Squirro 2.6.0 - Release Notes
We're excited to announce Squirro 2.6.0, released on April 3rd, 2018, based on Elasticsearch 6.2.2 and packed with new features and improvements
Contents
What's in the release?
New Features
- Never Get Lost Again: add our new map widget to your dashboard see see exactly where your data is coming from.
- More control over your data: use Pipeline Workflows to specify exactly how each data source should be handled by Squirro
- Create Dashboards Like a Boss: we’ve overhauled the Dashboard Editor to make it friendlier and far more efficient to use, exposing widget properties in a new panel that will be immediately familiar to users of tools like Adobe Photoshop and Illustrator
- High Precision Data Model: the new Catalyst Data Model allows you to relate and display items in powerful new ways, and is the foundation for building recommendations.
- Smart Recommendations: Squirro is now able to recommend items, facets or entities based on multiple models. This is a door opener for new kinds of powerful visualisations.
- Super Charged Machine Learningalpha: we've added something we call the Machine Learning Service, which is a major milestone in what we call pragmatic AI. The Machine Learning Service allows you to train and run your own ML models on Squirro datasets.
- First Impressions Count: we added an introductory walkthrough tutorial wizard to make it easier for new users to understand how Squirro works.

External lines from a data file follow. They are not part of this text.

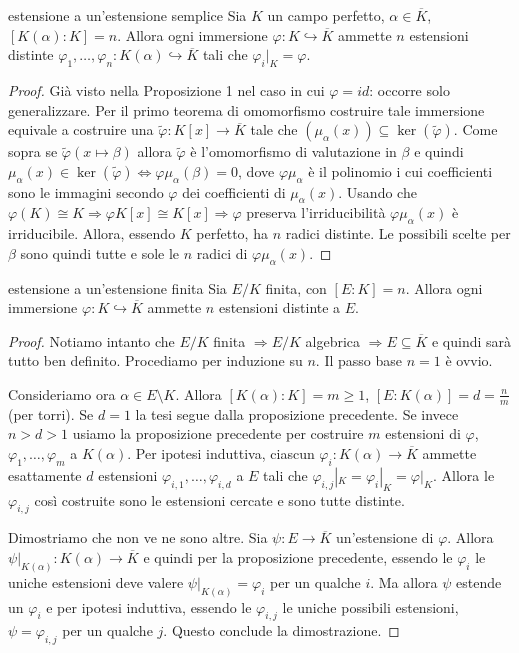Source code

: \begin{proposition}{estensione a un'estensione semplice}
    Sia $K$ un campo perfetto, $\alpha \in \overline{K}$, $[K(\alpha):K] = n$. Allora ogni immersione $\varphi: K \hookrightarrow \overline{K}$ ammette $n$ estensioni distinte $\varphi_1,\dots,\varphi_n: K(\alpha) \hookrightarrow \overline{K}$ tali che $\varphi_i|_K = \varphi$.
\end{proposition}
\begin{proof}
    Già visto nella Proposizione 1 nel caso in cui $\varphi = id$: occorre solo generalizzare.
    Per il primo teorema di omomorfismo costruire tale immersione equivale a costruire una $\tilde \varphi: K[x] \rightarrow \overline{K}$ tale che $(\mu_{\alpha}(x)) \subseteq \ker(\tilde \varphi)$. Come sopra se $\tilde \varphi(x \mapsto \beta)$ allora $\tilde \varphi$ è l'omomorfismo di valutazione in $\beta$ e quindi $\mu_{\alpha}(x) \in \ker(\tilde \varphi) \iff \varphi\mu_{\alpha}(\beta) = 0$, dove $\varphi\mu_{\alpha}$ è il polinomio i cui coefficienti sono le immagini secondo $\varphi$ dei coefficienti di $\mu_{\alpha}(x)$. Usando che $\varphi(K) \cong K \Rightarrow \varphi K[x] \cong K[x] \Rightarrow \varphi$ preserva l'irriducibilità $\varphi\mu_{\alpha}(x)$ è irriducibile. Allora, essendo $K$ perfetto, ha $n$ radici distinte. Le possibili scelte per $\beta$ sono quindi tutte e sole le $n$ radici di $\varphi\mu_{\alpha}(x)$.
\end{proof}
\begin{proposition}{estensione a un'estensione finita}
    Sia $E/K$ finita, con $[E:K] = n$. Allora ogni immersione $\varphi: K \hookrightarrow \overline{K}$ ammette $n$ estensioni distinte a $E$.
\end{proposition}
\begin{proof}
    Notiamo intanto che $E/K$ finita $\Rightarrow E/K$ algebrica $\Rightarrow E \subseteq \overline{K}$ e quindi sarà tutto ben definito. Procediamo per induzione su $n$. Il passo base $n=1$ è ovvio.

    Consideriamo ora $\alpha \in E \setminus K$. Allora $[K(\alpha) : K] = m \geq 1$, $[E : K(\alpha)] = d = \frac{n}{m}$ (per torri). Se $d=1$ la tesi segue dalla proposizione precedente. Se invece $n >d>1$ usiamo la proposizione precedente per costruire $m$ estensioni di $\varphi$, $\varphi_1,\dots, \varphi_m$ a $K(\alpha)$. Per ipotesi induttiva, ciascun $\varphi_i:K(\alpha) \rightarrow \overline{K}$ ammette esattamente $d$ estensioni $\varphi_{i,1},\dots,\varphi_{i,d}$ a $E$ tali che $\varphi_{i,j}|_K = \varphi_i|_K = \varphi|_K$. Allora le $\varphi_{i,j}$ così costruite sono le estensioni cercate e sono tutte distinte.
    
    Dimostriamo che non ve ne sono altre. Sia $\psi: E \rightarrow \overline{K}$ un'estensione di $\varphi$. Allora $\psi|_{K(\alpha)}: K(\alpha) \rightarrow \overline{K}$ e quindi per la proposizione precedente, essendo le $\varphi_i$ le uniche estensioni deve valere $\psi|_{K(\alpha)} = \varphi_i$ per un qualche $i$. Ma allora $\psi$ estende un $\varphi_i$ e per ipotesi induttiva, essendo le $\varphi_{i,j}$ le uniche possibili estensioni, $\psi = \varphi_{i,j}$ per un qualche $j$. Questo conclude la dimostrazione. 
\end{proof}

Try it for yourself at here.
- Studio Plugins Easier to Install: using the "Plugin Repository" studio plugin (under "Server Management") you can install other plugins, such as custom dataloaders or pipelets, directly from the UI
Improvements
- Updated to Elasticsearch 6.2.2: see https://www.elastic.co/guide/en/elasticsearch/reference/current/release-notes-6.2.2.html
- Latest Frontend Dependencies: jQuery 3.3.1, Highcharts 6 and D3 5.0
- Faster Pipeline: in Squirro 2.5.1 - Birch - Release Notes we introduced Pipeline 2.0. With this release we've made it the default and only data processing Pipeline in Squirro, as well as significantly improving it's performance and stability since 2.5.1
- Faster Tagging: we improved parallelism in keyword tagging and the filtering service by having the pipeline 2.0 ingester run multiple batches in parallel
- Multiple Pipelets in Parallel: added support for consume_multiple pipelets in the plumber service
- Faster De-duplication: we improved the performance of item de-duplication, increasing overall pipeline performance where this step is used
- Pyrebloom Gone: while updating the deduplication service, we removed the pyrebloom package which was no longer required
- Bulk Indexing Change: we removed bulk indexing support from Python client. This is now handled automatically be the new pipeline.
- Improved Self Service Dataloaders: in Squirro 2.5.3 we introduced Self Service dataloaders. We've continued to improve on them in this release including key / value storage for your dataloaders, help texts, boolean fields, password protected fields, automatic field-based mapping and quick facet creation pre filled with field name.
- Easier to Configure: all asset configuration files, such as custom data loaders, Studio plugins and widgets now support Hjson, the human friendlier form of JSON.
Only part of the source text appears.